Y es que en la España actual padece una implacable policía del pensamiento. Vivimos bajo el imperio de una izquierda "feliz", en el sentido que daba a esta palabra Roland Barthes, es decir, una izquierda que no ha tenido enfrente a una serie de contrapoderes ideológicos e intelectuales que pusieran en duda los fundamentos de su discurso cultural. Existen Guardianes de la Historia -como Ángel Viñas y otros- lo mismo que Guardianes del Canon Literario -los Mainer, Pozuelo Yvancos, Sanz Villanueva o el malogrado García Posada, que, por cierto, dedicó algunas páginas de su obra autobiográfica La Quencia, a Duque-, que deciden lo que es literatura y lo que no es, qué épocas hay que celebrar y cuales aborrecer.

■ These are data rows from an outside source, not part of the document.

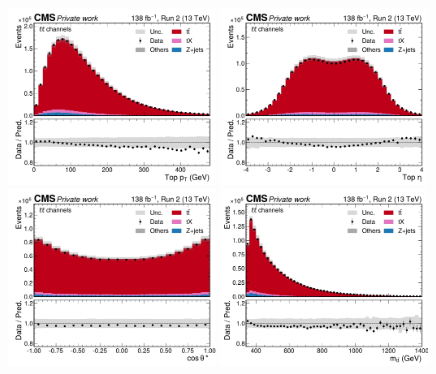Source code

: \begin{figure}[!hp]
    \centering
    \includegraphics[width=0.49\textwidth]{figures/ah/controlplots/Reco/top_pt__ll.pdf}
    \hfill
    \includegraphics[width=0.49\textwidth]{figures/ah/controlplots/Reco/top_eta__ll.pdf}
    \includegraphics[width=0.49\textwidth]{figures/ah/controlplots/Reco/costhetastar__ll.pdf}
    \hfill
    \includegraphics[width=0.49\textwidth]{figures/ah/controlplots/Reco/mtt__ll.pdf}

\end{figure}
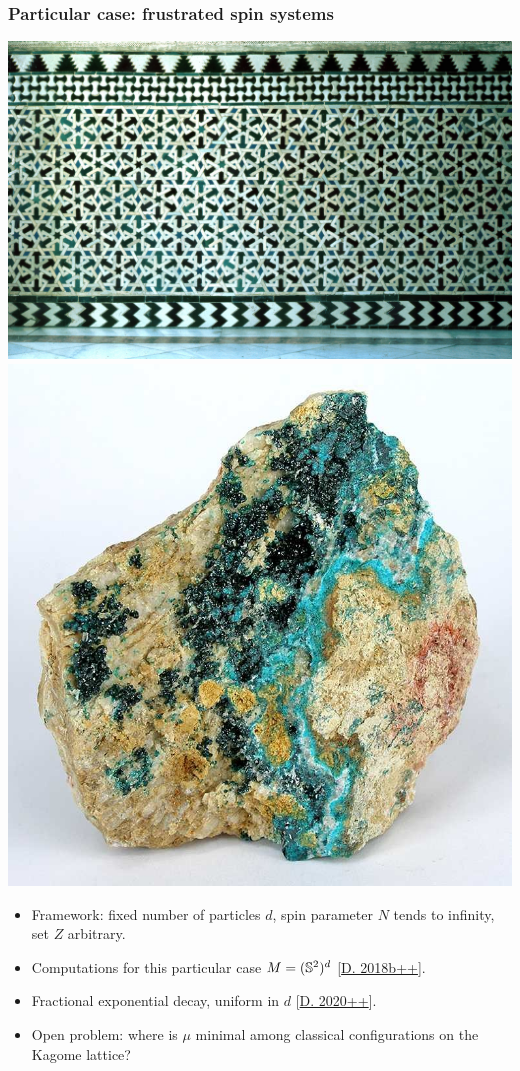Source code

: \documentclass[mathserif]{beamer}
\newcommand{\mycite}[1]{{\color{mygreen} \small #1}}
\begin{document}
\begin{frame}
  \frametitle{Particular case: frustrated spin systems}
  \begin{center}
    \includegraphics[scale=6]{Alcazar.png}\includegraphics[scale=0.16]{Herbertsmithite.jpg}
  \end{center}
  \begin{itemize}
\item  Framework: fixed number of particles $d$, spin parameter $N$
  tends to infinity, set $Z$ arbitrary.

  \item<2->{Computations for this particular case
    $M=(\S^2)^d$ \mycite{[\underline{D. 2018b++}]}.}
\item<3-> Fractional exponential decay,
  {\color{myorange} uniform in $d$} \mycite{[\underline{D. 2020++}].}

  \item<4>{{\color{myorange} Open problem}: where is $\mu$ minimal among classical
      configurations on the Kagome lattice?}
  \end{itemize}
\end{frame}
\end{document}
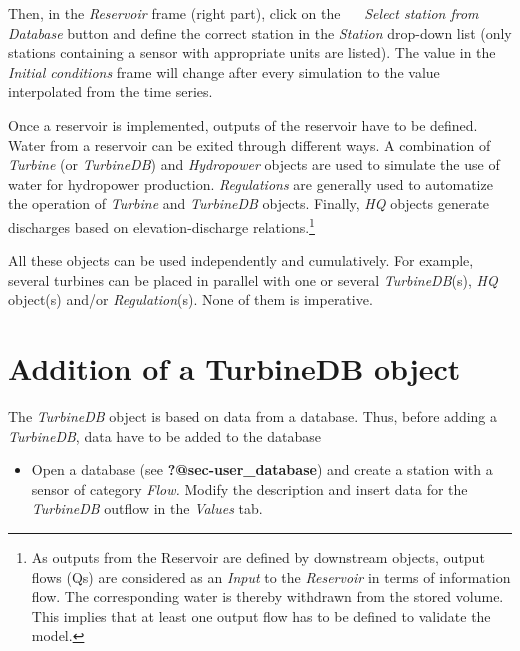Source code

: \documentclass[
  letterpaper,
  DIV=11,
  numbers=noendperiod]{scrreprt}
\providecommand{\tightlist}{%
  \setlength{\itemsep}{0pt}\setlength{\parskip}{0pt}}\usepackage{longtable,booktabs,array}
\begin{document}
Then, in the \emph{Reservoir} frame (right part), click on the
\includegraphics[width=0.15in,height=0in]{./figures/fig-icon_arrow_down_menu.png}
\emph{Select station from Database} button and define the correct
station in the \emph{Station} drop-down list (only stations containing a
sensor with appropriate units are listed). The value in the
\emph{Initial conditions} frame will change after every simulation to
the value interpolated from the time series.

Once a reservoir is implemented, outputs of the reservoir have to be
defined. Water from a reservoir can be exited through different ways. A
combination of \emph{Turbine} (or \emph{TurbineDB}) and
\emph{Hydropower} objects are used to simulate the use of water for
hydropower production. \emph{Regulations} are generally used to
automatize the operation of \emph{Turbine} and \emph{TurbineDB} objects.
Finally, \emph{HQ} objects generate discharges based on
elevation-discharge relations.\footnote{As outputs from the Reservoir
  are defined by downstream objects, output flows (Qs) are considered as
  an \emph{Input} to the \emph{Reservoir} in terms of information flow.
  The corresponding water is thereby withdrawn from the stored volume.
  This implies that at least one output flow has to be defined to
  validate the model.}

All these objects can be used independently and cumulatively. For
example, several turbines can be placed in parallel with one or several
\emph{TurbineDB}(s), \emph{HQ} object(s) and/or \emph{Regulation}(s).
None of them is imperative.

\hypertarget{addition-of-a-turbinedb-object}{%
\section{Addition of a TurbineDB
object}\label{addition-of-a-turbinedb-object}}

The \emph{TurbineDB} object is based on data from a database. Thus,
before adding a \emph{TurbineDB}, data have to be added to the database

\begin{itemize}
\tightlist
\item
  {Open a database (see \textbf{?@sec-user\_database}) and create a
  station with a sensor of category \emph{Flow.} Modify the description
  and insert data for the \emph{TurbineDB} outflow in the \emph{Values}
  tab.}
\end{itemize}
\end{document}
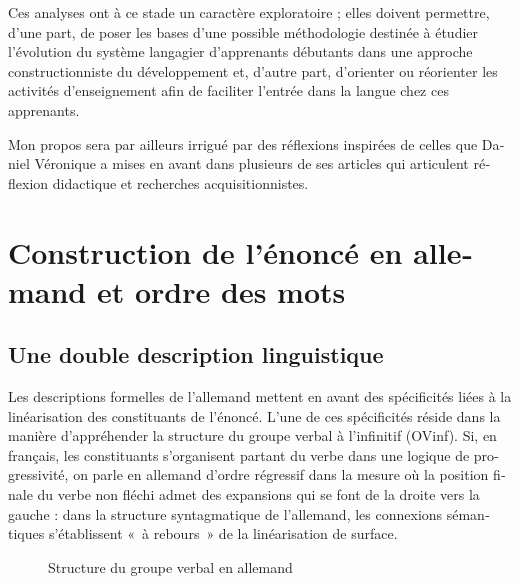 \documentclass[output=paper]{langscibook}
\begin{document}
\begin{otherlanguage}{french}
\begin{sloppypar}
Ces analyses ont à ce stade un caractère exploratoire ; elles doivent permettre, d’une part, de poser les bases d’une possible méthodologie destinée à étudier l’évolution du système langagier d’apprenants débutants dans une approche constructionniste du développement et, d’autre part, d'orienter ou réorienter les activités d’enseignement afin de faciliter l’entrée dans la langue chez ces apprenants. 
\end{sloppypar}

Mon propos sera par ailleurs irrigué par des réflexions inspirées de celles que Daniel Véronique a mises en avant dans plusieurs de ses articles qui articulent réflexion didactique et recherches acquisitionnistes.

\section{Construction de l’énoncé en allemand et ordre des mots}\label{sec:felce:2}
\subsection{Une double description linguistique}\label{sec:felce:2.1}

Les descriptions formelles de l’allemand mettent en avant des spécificités liées à la linéarisation des constituants de l’énoncé. L’une de ces spécificités réside dans la manière d’appréhender la structure du groupe verbal à l’infinitif (OVinf). Si, en français, les constituants s’organisent partant du verbe dans une logique de progressivité, on parle en allemand d’ordre régressif dans la mesure où la position finale du verbe non fléchi admet des expansions qui se font de la droite vers la gauche : dans la structure syntagmatique de l’allemand, les connexions sémantiques s’établissent «~à rebours~» de la linéarisation de surface. 


\begin{figure}
\caption{Structure du groupe verbal en allemand\label{fig:felce:1}}
\end{figure}


\end{otherlanguage}
\end{document}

En el canon aparecen Antonio Machado, Federico García Lorca, Miguel Hernández, Vicente Aleixandre o Luis Cernuda. De él están excluidos Manuel Machado, Agustin de Foxá, Rafael Sánchez Mazas, Rafael Morales, Wenceslao Fernández Flórez, Leopoldo Panero, José María Pemán, Manuel Halcón, Eugenio Montes o José García Nieto. Y ello, ante todo, no por razones de índole estética, sino política. Si aplicásemos tales esquemas a la cultura contemporánea occidental, nos quedaríamos sin autores, porque estarían excluidos T.S. Eliot, Ezra Pound, William Butler Yeats o Gotfried Benn; un auténtico suicidio intelectual. Huir de semejante sectarismo ha de ser un imperativo categórico, el único modo de encaminarnos creativamente hacia el futuro. Así, podremos celebrar junto a Antonio Machado, a su hermano Manuel, junto a Leopoldo Panero a sus rebeldes vástagos, junto a Rafael Alberti a su amigo Aquilino Duque Gimeno. Todo un reto. Que así sea.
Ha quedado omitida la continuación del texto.